▶ _EXERCISE REQUIREMENTS_: The lines from the one with "我们在使用函数组合解决问题的" through the last line below are to be copied exactly; no other lines are to be returned.

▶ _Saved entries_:
== Segment start ==

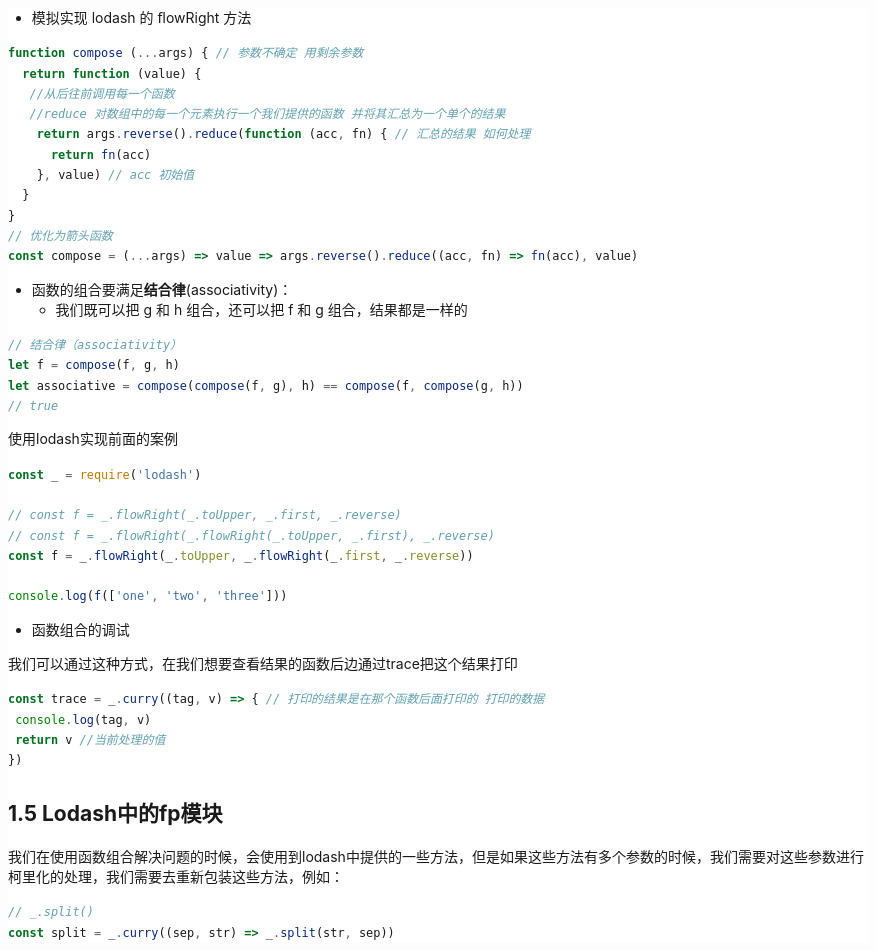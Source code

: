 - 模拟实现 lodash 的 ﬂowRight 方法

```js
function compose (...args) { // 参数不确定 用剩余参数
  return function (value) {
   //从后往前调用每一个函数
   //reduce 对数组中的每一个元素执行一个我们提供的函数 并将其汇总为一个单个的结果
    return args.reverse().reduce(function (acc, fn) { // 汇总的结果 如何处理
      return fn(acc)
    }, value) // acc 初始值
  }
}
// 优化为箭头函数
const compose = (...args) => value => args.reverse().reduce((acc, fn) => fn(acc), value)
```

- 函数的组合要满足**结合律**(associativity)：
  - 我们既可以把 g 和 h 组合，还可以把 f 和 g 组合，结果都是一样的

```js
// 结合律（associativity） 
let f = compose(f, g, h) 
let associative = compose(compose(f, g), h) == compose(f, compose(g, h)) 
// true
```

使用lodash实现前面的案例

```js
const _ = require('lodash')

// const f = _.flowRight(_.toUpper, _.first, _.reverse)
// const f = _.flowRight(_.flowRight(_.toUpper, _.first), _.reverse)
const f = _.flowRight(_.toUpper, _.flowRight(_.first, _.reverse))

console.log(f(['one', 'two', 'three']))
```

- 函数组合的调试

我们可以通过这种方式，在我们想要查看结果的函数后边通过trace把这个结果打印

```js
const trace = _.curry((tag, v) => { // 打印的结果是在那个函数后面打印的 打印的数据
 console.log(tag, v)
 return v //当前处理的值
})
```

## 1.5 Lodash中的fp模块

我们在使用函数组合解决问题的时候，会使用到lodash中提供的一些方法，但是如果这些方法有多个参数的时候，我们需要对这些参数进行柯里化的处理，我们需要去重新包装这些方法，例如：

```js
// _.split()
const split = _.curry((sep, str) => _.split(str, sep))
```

== Segment end ==

▶ _SOLUTION_:
我们在使用函数组合解决问题的时候，会使用到lodash中提供的一些方法，但是如果这些方法有多个参数的时候，我们需要对这些参数进行柯里化的处理，我们需要去重新包装这些方法，例如：

```js
// _.split()
const split = _.curry((sep, str) => _.split(str, sep))
```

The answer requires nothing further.